Collected data:
BEGIN

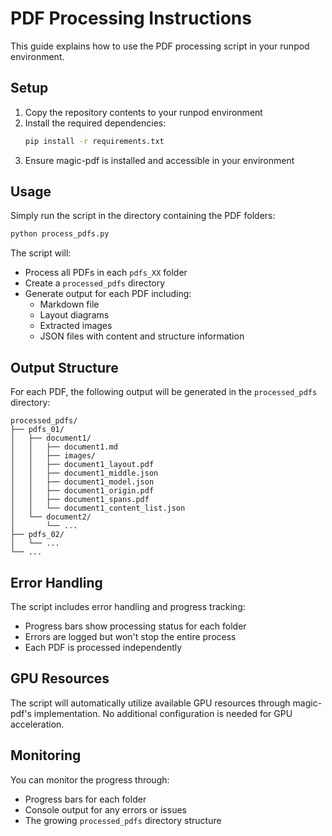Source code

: # PDF Processing Instructions

This guide explains how to use the PDF processing script in your runpod environment.

## Setup

1. Copy the repository contents to your runpod environment
2. Install the required dependencies:
   ```bash
   pip install -r requirements.txt
   ```
3. Ensure magic-pdf is installed and accessible in your environment

## Usage

Simply run the script in the directory containing the PDF folders:

```bash
python process_pdfs.py
```

The script will:
- Process all PDFs in each `pdfs_XX` folder
- Create a `processed_pdfs` directory
- Generate output for each PDF including:
  - Markdown file
  - Layout diagrams
  - Extracted images
  - JSON files with content and structure information

## Output Structure

For each PDF, the following output will be generated in the `processed_pdfs` directory:

```
processed_pdfs/
├── pdfs_01/
│   ├── document1/
│   │   ├── document1.md
│   │   ├── images/
│   │   ├── document1_layout.pdf
│   │   ├── document1_middle.json
│   │   ├── document1_model.json
│   │   ├── document1_origin.pdf
│   │   ├── document1_spans.pdf
│   │   └── document1_content_list.json
│   └── document2/
│       └── ...
├── pdfs_02/
│   └── ...
└── ...
```

## Error Handling

The script includes error handling and progress tracking:
- Progress bars show processing status for each folder
- Errors are logged but won't stop the entire process
- Each PDF is processed independently

## GPU Resources

The script will automatically utilize available GPU resources through magic-pdf's implementation. No additional configuration is needed for GPU acceleration.

## Monitoring

You can monitor the progress through:
- Progress bars for each folder
- Console output for any errors or issues
- The growing `processed_pdfs` directory structure
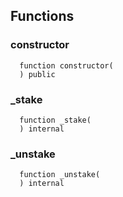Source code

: 


## Functions
### constructor
```solidity
  function constructor(
  ) public
```




### _stake
```solidity
  function _stake(
  ) internal
```




### _unstake
```solidity
  function _unstake(
  ) internal
```




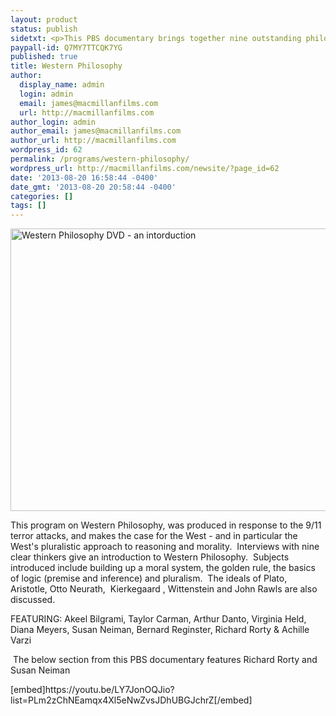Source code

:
 ```yaml
---
layout: product
status: publish
sidetxt: <p>This PBS documentary brings together nine outstanding philosophers to explain the tradition of thinking begun by Plato and Aristotle.</p><p>Explore how this tradition can clarify your own worldview.</p><p>Gain valuable insights from some of the greatest thinkers of all time and discover what you really believe when you test your assumptions about logic, certainty, religion, justice and fundamentalism. Price $100</p>
paypall-id: Q7MY7TTCQK7YG
published: true
title: Western Philosophy
author:
  display_name: admin
  login: admin
  email: james@macmillanfilms.com
  url: http://macmillanfilms.com
author_login: admin
author_email: james@macmillanfilms.com
author_url: http://macmillanfilms.com
wordpress_id: 62
permalink: /programs/western-philosophy/
wordpress_url: http://macmillanfilms.com/newsite/?page_id=62
date: '2013-08-20 16:58:44 -0400'
date_gmt: '2013-08-20 20:58:44 -0400'
categories: []
tags: []
---
```

<p><img class="aligncenter" style="border: 0px;" title="The PBS Documentary on Western Philosophy" src="https://macmillancdn.appspot.com/images/3DWisdomwithRearSm.jpg" alt="Western Philosophy DVD - an intorduction" width="648" height="452" border="0" /></p>
<div align="left">This program on Western Philosophy, was produced in response to the 9/11 terror attacks, and makes the case for the West - and in particular the West's pluralistic approach to reasoning and morality.  Interviews with nine clear thinkers give an introduction to Western Philosophy.  Subjects introduced include building up a moral system, the golden rule, the basics of logic (premise and inference) and pluralism.  The ideals of Plato, Aristotle, Otto Neurath,  <span class="st">Kierkegaard</span> , Wittenstein and John Rawls are also discussed.</div>
<div align="left"></div>
<div align="left"></div>
<div align="left"></div>
<div align="left">
<p>FEATURING: Akeel Bilgrami, Taylor Carman, Arthur Danto, Virginia Held, Diana Meyers, Susan Neiman, Bernard Reginster, Richard Rorty &amp; Achille Varzi</p>
</div>
<div align="left">
<p> The below section from this PBS documentary features Richard Rorty and Susan Neiman</p>
<p>[embed]https://youtu.be/LY7JonOQJio?list=PLm2zChNEamqx4Xl5eNwZvsJDhUBGJchrZ[/embed]</p>
<p>&nbsp;</p>
</div>
<div align="left"></div>
<div align="left"></div>
<div align="left"><img style="border: 0px;" src="https://macmillancdn.appspot.com/images/9PhilosophersBand.jpg" alt="" border="0" /></div>
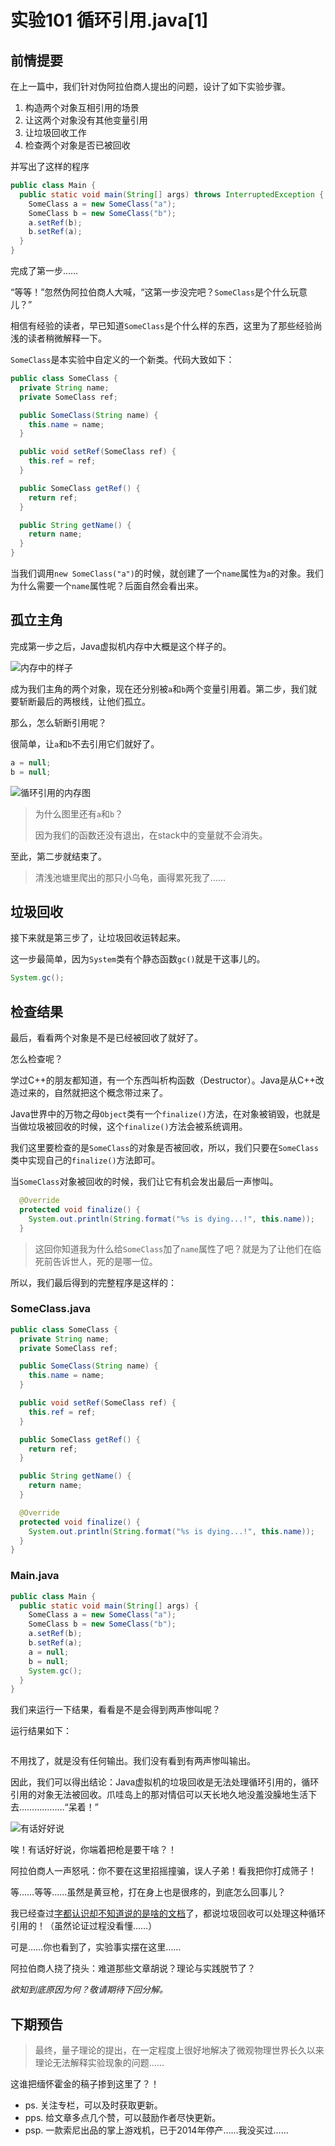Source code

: # 实验101 循环引用.java[1]
## 前情提要
在上一篇中，我们针对伪阿拉伯商人提出的问题，设计了如下实验步骤。

1. 构造两个对象互相引用的场景
2. 让这两个对象没有其他变量引用
3. 让垃圾回收工作
4. 检查两个对象是否已被回收

并写出了这样的程序

```java
public class Main {
  public static void main(String[] args) throws InterruptedException {
    SomeClass a = new SomeClass("a");
    SomeClass b = new SomeClass("b");
    a.setRef(b);
    b.setRef(a);
  }
}
```

完成了第一步……

“等等！”忽然伪阿拉伯商人大喊，“这第一步没完吧？`SomeClass`是个什么玩意儿？”

相信有经验的读者，早已知道`SomeClass`是个什么样的东西，这里为了那些经验尚浅的读者稍微解释一下。

`SomeClass`是本实验中自定义的一个新类。代码大致如下：

```java
public class SomeClass {
  private String name;
  private SomeClass ref;

  public SomeClass(String name) {
    this.name = name;
  }

  public void setRef(SomeClass ref) {
    this.ref = ref;
  }

  public SomeClass getRef() {
    return ref;
  }

  public String getName() {
    return name;
  }
}
```

当我们调用`new SomeClass("a")`的时候，就创建了一个`name`属性为`a`的对象。我们为什么需要一个`name`属性呢？后面自然会看出来。

## 孤立主角
完成第一步之后，Java虚拟机内存中大概是这个样子的。

![内存中的样子](img/exp101/after-step1.png "内存中的样子")

成为我们主角的两个对象，现在还分别被`a`和`b`两个变量引用着。第二步，我们就要斩断最后的两根线，让他们孤立。

那么，怎么斩断引用呢？

很简单，让`a`和`b`不去引用它们就好了。

```java
a = null;
b = null;
```

![循环引用的内存图](img/exp101/after-step2.png "循环引用的内存图")

> 为什么图里还有`a`和`b`？
> 
> 因为我们的函数还没有退出，在stack中的变量就不会消失。

至此，第二步就结束了。

> 清浅池塘里爬出的那只小乌龟，画得累死我了……

## 垃圾回收
接下来就是第三步了，让垃圾回收运转起来。

这一步最简单，因为`System`类有个静态函数`gc()`就是干这事儿的。

```java
System.gc();
```

## 检查结果
最后，看看两个对象是不是已经被回收了就好了。

怎么检查呢？

学过C++的朋友都知道，有一个东西叫析构函数（Destructor）。Java是从C++改造过来的，自然就把这个概念带过来了。

Java世界中的万物之母`Object`类有一个`finalize()`方法，在对象被销毁，也就是当做垃圾被回收的时候，这个`finalize()`方法会被系统调用。

我们这里要检查的是`SomeClass`的对象是否被回收，所以，我们只要在`SomeClass`类中实现自己的`finalize()`方法即可。

当`SomeClass`对象被回收的时候，我们让它有机会发出最后一声惨叫。

```java
  @Override
  protected void finalize() {
    System.out.println(String.format("%s is dying...!", this.name));
  }
```

> 这回你知道我为什么给`SomeClass`加了`name`属性了吧？就是为了让他们在临死前告诉世人，死的是哪一位。

所以，我们最后得到的完整程序是这样的：

### SomeClass.java
```java
public class SomeClass {
  private String name;
  private SomeClass ref;

  public SomeClass(String name) {
    this.name = name;
  }

  public void setRef(SomeClass ref) {
    this.ref = ref;
  }

  public SomeClass getRef() {
    return ref;
  }

  public String getName() {
    return name;
  }

  @Override
  protected void finalize() {
    System.out.println(String.format("%s is dying...!", this.name));
  }
}
```

### Main.java
```java
public class Main {
  public static void main(String[] args) {
    SomeClass a = new SomeClass("a");
    SomeClass b = new SomeClass("b");
    a.setRef(b);
    b.setRef(a);
    a = null;
    b = null;
    System.gc();
  }
}
```

我们来运行一下结果，看看是不是会得到两声惨叫呢？

运行结果如下：

```

```

不用找了，就是没有任何输出。我们没有看到有两声惨叫输出。

因此，我们可以得出结论：Java虚拟机的垃圾回收是无法处理循环引用的，循环引用的对象无法被回收。爪哇岛上的那对情侣可以天长地久地没羞没臊地生活下去………………“呆着！”

![有话好好说](img/exp101/arab-ak47.png "有话好好说")

唉！有话好好说，你端着把枪是要干啥？！

阿拉伯商人一声怒吼：你不要在这里招摇撞骗，误人子弟！看我把你打成筛子！

等……等等……虽然是黄豆枪，打在身上也是很疼的，到底怎么回事儿？

我已经查过[字都认识却不知道说的是啥的文档](http://www.baidu.com/s?wd=java%20循环引用&rsv_spt=1&rsv_iqid=0xf7839b1e00050004&issp=1&f=8&rsv_bp=0&rsv_idx=2&ie=utf-8&tn=baiduhome_pg&rsv_enter=1&rsv_sug3=8)了，都说垃圾回收可以处理这种循环引用的！（虽然论证过程没看懂……）

可是……你也看到了，实验事实摆在这里……

阿拉伯商人挠了挠头：难道那些文章胡说？理论与实践脱节了？


*欲知到底原因为何？敬请期待下回分解。*

## 下期预告
> 最终，量子理论的提出，在一定程度上很好地解决了微观物理世界长久以来理论无法解释实验现象的问题……
> 

这谁把缅怀霍金的稿子掺到这里了？！

- ps. 关注专栏，可以及时获取更新。
- pps. 给文章多点几个赞，可以鼓励作者尽快更新。
- psp. 一款索尼出品的掌上游戏机，已于2014年停产……我没买过……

END

Directions: In the entries above, find the line with "不用找了，就是没有任何输出。我们没有看到有两声惨叫输出。", then retype it and every line after it exactly.

Your solution:
不用找了，就是没有任何输出。我们没有看到有两声惨叫输出。

因此，我们可以得出结论：Java虚拟机的垃圾回收是无法处理循环引用的，循环引用的对象无法被回收。爪哇岛上的那对情侣可以天长地久地没羞没臊地生活下去………………“呆着！”

![有话好好说](img/exp101/arab-ak47.png "有话好好说")

唉！有话好好说，你端着把枪是要干啥？！

阿拉伯商人一声怒吼：你不要在这里招摇撞骗，误人子弟！看我把你打成筛子！

等……等等……虽然是黄豆枪，打在身上也是很疼的，到底怎么回事儿？

我已经查过[字都认识却不知道说的是啥的文档](http://www.baidu.com/s?wd=java%20循环引用&rsv_spt=1&rsv_iqid=0xf7839b1e00050004&issp=1&f=8&rsv_bp=0&rsv_idx=2&ie=utf-8&tn=baiduhome_pg&rsv_enter=1&rsv_sug3=8)了，都说垃圾回收可以处理这种循环引用的！（虽然论证过程没看懂……）

可是……你也看到了，实验事实摆在这里……

阿拉伯商人挠了挠头：难道那些文章胡说？理论与实践脱节了？


*欲知到底原因为何？敬请期待下回分解。*

## 下期预告
> 最终，量子理论的提出，在一定程度上很好地解决了微观物理世界长久以来理论无法解释实验现象的问题……
> 

这谁把缅怀霍金的稿子掺到这里了？！

- ps. 关注专栏，可以及时获取更新。
- pps. 给文章多点几个赞，可以鼓励作者尽快更新。
- psp. 一款索尼出品的掌上游戏机，已于2014年停产……我没买过……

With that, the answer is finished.